Montage: der Freitag; Fotos: Antonio Olmos/The Guardian, Getty Images

Als ich Christopher Wylie zum ersten Mal traf, hatte er noch keine pink gefärbten Haare. Das kam erst später. Genau wie sein Versuch, die Zeit zurückzudrehen und die Geister, die er gerufen hatte, wieder loszuwerden. Bevor ich ihn persönlich kennenlernte, telefonierten wir, täglich, stundenlang. Am Telefon klang er intelligent, witzig und scharfzüngig, wissensdurstig und überzeugend. Ein brillanter Geschichtenerzähler. Ein Politikaktivist. Ein Daten-Nerd.

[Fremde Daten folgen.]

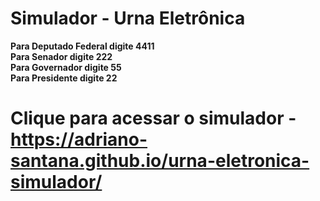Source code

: # Simulador - Urna Eletrônica <br />

**Para Deputado Federal digite 4411** <br />
**Para Senador digite 222**  <br />
**Para Governador digite 55**  <br />
**Para Presidente digite 22**  <br />


# Clique para acessar o simulador - https://adriano-santana.github.io/urna-eletronica-simulador/
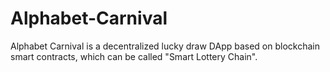 # Alphabet-Carnival
Alphabet Carnival is a decentralized lucky draw DApp based on blockchain smart contracts, which can be called "Smart Lottery Chain".
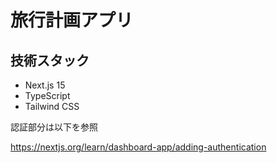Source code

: # 旅行計画アプリ

## 技術スタック
- Next.js 15
- TypeScript
- Tailwind CSS

認証部分は以下を参照

https://nextjs.org/learn/dashboard-app/adding-authentication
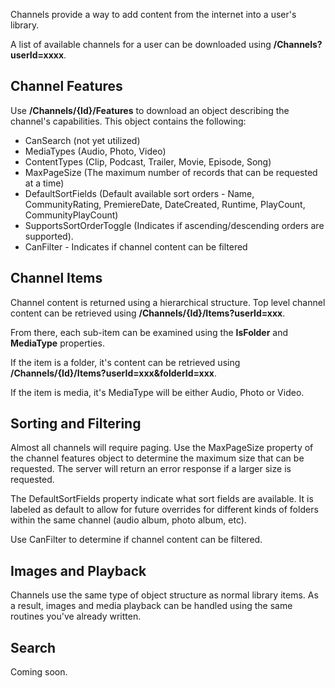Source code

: Channels provide a way to add content from the internet into a user's library.

A list of available channels for a user can be downloaded using **/Channels?userId=xxxx**.

## Channel Features

Use **/Channels/{Id}/Features** to download an object describing the channel's capabilities. This object contains the following:

* CanSearch (not yet utilized)
* MediaTypes (Audio, Photo, Video)
* ContentTypes (Clip, Podcast, Trailer, Movie, Episode, Song)
* MaxPageSize (The maximum number of records that can be requested at a time)
* DefaultSortFields (Default available sort orders - Name, CommunityRating, PremiereDate, DateCreated, Runtime, PlayCount, CommunityPlayCount)
* SupportsSortOrderToggle (Indicates if ascending/descending orders are supported).
* CanFilter - Indicates if channel content can be filtered

## Channel Items

Channel content is returned using a hierarchical structure. Top level channel content can be retrieved using **/Channels/{Id}/Items?userId=xxx**.

From there, each sub-item can be examined using the **IsFolder** and **MediaType** properties.

If the item is a folder, it's content can be retrieved using **/Channels/{Id}/Items?userId=xxx&folderId=xxx**.

If the item is media, it's MediaType will be either Audio, Photo or Video.

## Sorting and Filtering

Almost all channels will require paging. Use the MaxPageSize property of the channel features object to determine the maximum size that can be requested. The server will return an error response if a larger size is requested.

The DefaultSortFields property indicate what sort fields are available. It is labeled as default to allow for future overrides for different kinds of folders within the same channel (audio album, photo album, etc).

Use CanFilter to determine if channel content can be filtered.

## Images and Playback

Channels use the same type of object structure as normal library items. As a result, images and media playback can be handled using the same routines you've already written.

## Search

Coming soon.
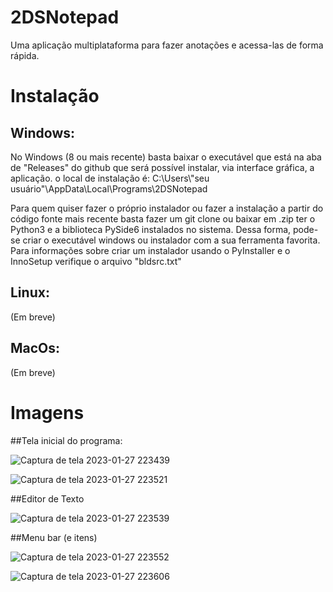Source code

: # 2DSNotepad
Uma aplicação multiplataforma para fazer anotações e acessa-las de forma rápida.

# Instalação
  ## Windows:
  No Windows (8 ou mais recente) basta baixar o executável que está na aba de "Releases" do github que será possível instalar, via interface gráfica, a aplicação.
  o local de instalação é: C:\Users\\"seu usuário"\AppData\Local\Programs\2DSNotepad
  
  Para quem quiser fazer o próprio instalador ou fazer a instalação a partir do código fonte mais recente basta fazer um git clone ou baixar em .zip
  ter o Python3 e a biblioteca PySide6 instalados no sistema. Dessa forma, pode-se criar o executável windows ou instalador com a sua ferramenta favorita.
  Para informações sobre criar um instalador usando o PyInstaller e o InnoSetup verifique o arquivo "bldsrc.txt"
  
  ## Linux:
  (Em breve)
  ## MacOs:
  (Em breve)

 # Imagens
 
 ##Tela inicial do programa:
 
 
 ![Captura de tela 2023-01-27 223439](https://user-images.githubusercontent.com/77358718/226072481-b10baf07-46ec-4d86-82cb-dd4b164446bd.jpg)


 ![Captura de tela 2023-01-27 223521](https://user-images.githubusercontent.com/77358718/226072538-16e26077-720a-41af-932c-6b13564d7a10.jpg)
 
 
 
 ##Editor de Texto
 
 
 ![Captura de tela 2023-01-27 223539](https://user-images.githubusercontent.com/77358718/226072545-bc2002a8-ae3f-45b5-a210-6fa89c6553b3.jpg)
 
 
 
 ##Menu bar (e itens)
 
 
 ![Captura de tela 2023-01-27 223552](https://user-images.githubusercontent.com/77358718/226072555-6dbf5cc0-d1b2-4876-996e-3b123ad37ed7.jpg)
 
 
 ![Captura de tela 2023-01-27 223606](https://user-images.githubusercontent.com/77358718/226072560-15b57241-5fdf-4ddf-8745-86163f0c749a.jpg)

 

 
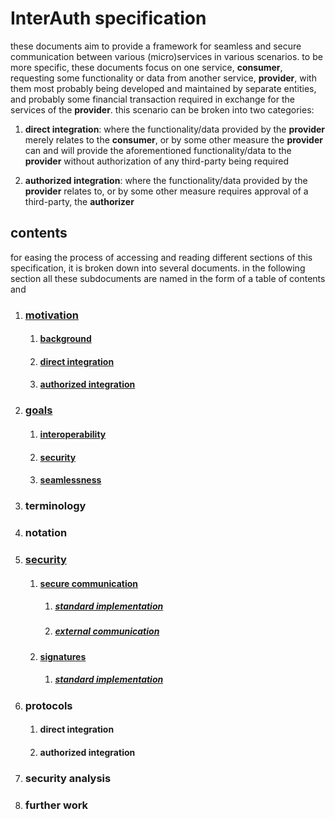 # InterAuth specification

these documents aim to provide a framework for seamless and secure communication between various (micro)services in various scenarios. to be more specific, these documents focus on one service, **consumer**, requesting some functionality or data from another service, **provider**, with them most probably being developed and maintained by separate entities, and probably some financial transaction required in exchange for the services of the **provider**. this scenario can be broken into two categories:

1. **direct integration**: where the functionality/data provided by the **provider** merely relates to the **consumer**, or by some other measure the **provider** can and will provide the aforementioned functionality/data to the **provider** without authorization of any third-party being required

1. **authorized integration**: where the functionality/data provided by the **provider** relates to, or by some other measure requires approval of a third-party, the **authorizer**

## contents

for easing the process of accessing and reading different sections of this specification, it is broken down into several documents. in the following section all these subdocuments are named in the form of a table of contents and


1. ### [motivation](MOTIVATION.md)
    1. #### [background](MOTIVATION.md#background)
    1. #### [direct integration](MOTIVATION.md#direct-integration)
    1. #### [authorized integration](MOTIVATION.md#authorized-integration)
1. ### [goals](GOALS.md)
    1. #### [interoperability](GOALS.md#interoperability)
    1. #### [security](GOALS.md#security)
    1. #### [seamlessness](GOALS.md#seamlessness)
1. ### terminology
1. ### notation
1. ### [security](SECURITY.md)
    1. #### [secure communication](SECURITY.md#secure-communication-channel)
        1. ##### [standard implementation](SECURITY.md#standard-implementation)
        1. ##### [external communication](SECURITY.md#external-communication)
    1. #### [signatures](SECURITY.md#signatures)
        1. ##### [standard implementation](SECURITY.md#standard-implementation-1)
1. ### protocols
    1. #### direct integration
    1. #### authorized integration
1. ### security analysis
1. ### further work
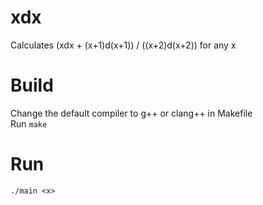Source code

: # xdx
Calculates (xdx + (x+1)d(x+1)) / ((x+2)d(x+2)) for any x

# Build
Change the default compiler to g++ or clang++ in Makefile\
Run `make`

# Run
`./main <x>`
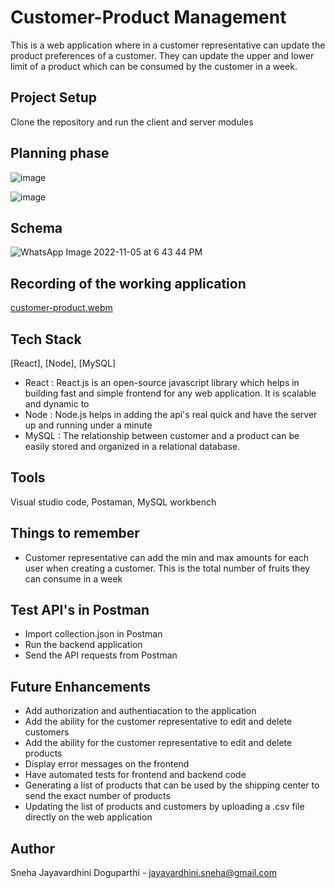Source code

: # Customer-Product Management

This is a web application where in a customer representative can update the product preferences of a customer. They can update the upper and lower limit of a product which can be consumed by the customer in a week.

## Project Setup

Clone the repository and run the client and server modules

## Planning phase

![image](https://user-images.githubusercontent.com/65627723/200141991-20f039cc-41ad-4b53-b3ba-36a91e973f19.png)

![image](https://user-images.githubusercontent.com/65627723/200142012-321b570e-e912-4bdc-9508-9938fa8b9494.png)

## Schema

![WhatsApp Image 2022-11-05 at 6 43 44 PM](https://user-images.githubusercontent.com/65627723/200142426-8f1fd449-204a-495b-802b-d32309b7a612.jpeg)


## Recording of the working application

[customer-product.webm](https://user-images.githubusercontent.com/65627723/200142060-1d1e1356-3a47-4504-9ed9-2e408219af8f.webm)




## Tech Stack
[React], [Node], [MySQL]

- React : React.js is an open-source javascript library which helps in building fast and simple frontend for any web application. It is scalable and dynamic to 
- Node : Node.js helps in adding the api's real quick and have the server up and running under a minute
- MySQL : The relationship between customer and a product can be easily stored and organized in a relational database.

## Tools

Visual studio code, Postaman, MySQL workbench

## Things to remember

- Customer representative can add the min and max amounts for each user when creating a customer. This is the total number of fruits they can consume in a week

## Test API's in Postman

- Import collection.json in Postman
- Run the backend application
- Send the API requests from Postman

## Future Enhancements

- Add authorization and authentiacation to the application
- Add the ability for the customer representative to edit and delete customers
- Add the ability for the customer representative to edit and delete products
- Display error messages on the frontend
- Have automated tests for frontend and backend code
- Generating a list of products that can be used by the shipping center to send the exact number of products
- Updating the list of products and customers by uploading a .csv file directly on the web application

## Author

Sneha Jayavardhini Doguparthi - jayavardhini.sneha@gmail.com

Zwei Monate später, als er aus Kanada nach London kam, war er all diese Dinge auf einmal, in Fleisch und Blut. Und zugleich unglaublich jung: damals 27 (mittlerweile ist er 28), ein Umstand, der im krassen Widerspruch zu dem zu stehen scheint, was er getan hat. Denn es ist gut möglich, dass er in den politischen Umwälzungen des Jahres 2016 eine zentrale, entscheidende Rolle gespielt hat.

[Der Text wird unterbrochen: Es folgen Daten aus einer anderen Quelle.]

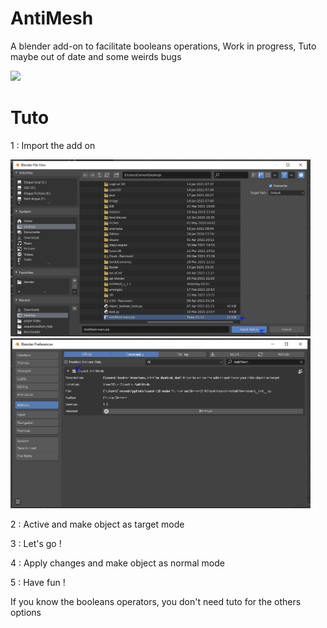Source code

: 
# AntiMesh

A blender add-on to facilitate booleans operations,
Work in progress, Tuto maybe out of date and some weirds bugs

<img src="https://user-images.githubusercontent.com/39344736/114801945-0c7ee080-9d9d-11eb-91e5-93e5290a56ed.png" width="300">

# Tuto

1 : Import the add on


<img src="https://github.com/LightAnge/AntiMesh/blob/main/images/addon_install.PNG?raw=true" width="480">
<img src="https://github.com/LightAnge/AntiMesh/blob/main/images/addon_check_it.PNG?raw=true" width="480">

2 : Active and make object as target mode



3 : Let's go !




4 : Apply changes and make object as normal mode



5 : Have fun !

If you know the booleans operators, you don't need tuto for the others options








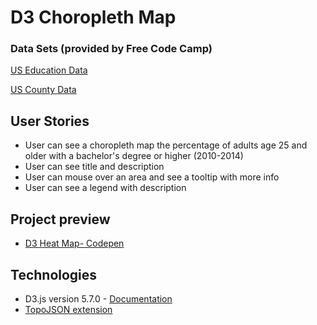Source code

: # D3 Choropleth Map

### Data Sets (provided by Free Code Camp)

[US Education Data](https://raw.githubusercontent.com/no-stack-dub-sack/testable-projects-fcc/master/src/data/choropleth_map/for_user_education.json)

[US County Data](https://raw.githubusercontent.com/no-stack-dub-sack/testable-projects-fcc/master/src/data/choropleth_map/counties.json)

## User Stories

- User can see a choropleth map the percentage of adults age 25 and older with a bachelor's degree or higher (2010-2014)
- User can see title and description
- User can mouse over an area and see a tooltip with more info
- User can see a legend with description

## Project preview

- [D3 Heat Map- Codepen](https://codepen.io/stormi186/full/aeRedo)

## Technologies

- D3.js version 5.7.0 - [Documentation](https://github.com/d3/d3/wiki)
- [TopoJSON extension](https://github.com/topojson/topojson)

Als er 24 war, entwickelte Wylie eine Idee, die zur Gründung von Cambridge Analytica führte, einer Datenanalysefirma, die beim Brexit-Referendum eine wichtige Rolle für das „Leave“-Lager spielte und schließlich eine Schlüsselstellung in Donald Trumps digitaler Wahlkampfstrategie einnahm. Oder, wie Wylie selbst es beschreibt: Er war der schwule kanadische Veganer, der „Steve Bannons psychologisches Kriegsführungs-und-Mindfuck-Werkzeug“ erschaffen hat.

Im Jahr 2014 war Steve Bannon – damals Chef des „Alt-Right“-Nachrichtennetzwerks Breitbart – Wylies Boss. Und Robert Mercer, der US-Hedgefonds-Milliardär und Geldgeber der Republikaner, war Cambridge Analyticas Investor. Beide hatten sich der Idee verschrieben, Big Data und soziale Medien mit der „informationellen Kriegsführung“ zusammenzubringen – und das Ergebnis dann gegen die US-Wähler zu richten. Es war Wylie, der auf diese Idee gekommen war und sie in die Tat umsetzte.

Im Jahr 2017 bekam Wylie es mit der Angst zu tun. Steve Bannon war Trumps Chefstratege, die Muttergesellschaft von Cambridge Analytica, SCL, hatte Aufträge vom US-Außenministerium bekommen und verhandelte mit dem Pentagon. „Die Firma“, sagte er, „hat psychologische Profile von 230 Millionen Amerikanern erstellt. Und jetzt wollen sie für das Pentagon arbeiten? Das ist wie Nixon auf Anabolika.“

Wylie verdanken wir einen einzigartigen Einblick in die Ereignisse des Jahres 2016. Wie Facebook zweckentfremdet und zu einem Kriegsschauplatz gemacht wurde: wie es zur Abschussrampe für einen unerhörten Angriff auf die US-amerikanische Demokratie wurde.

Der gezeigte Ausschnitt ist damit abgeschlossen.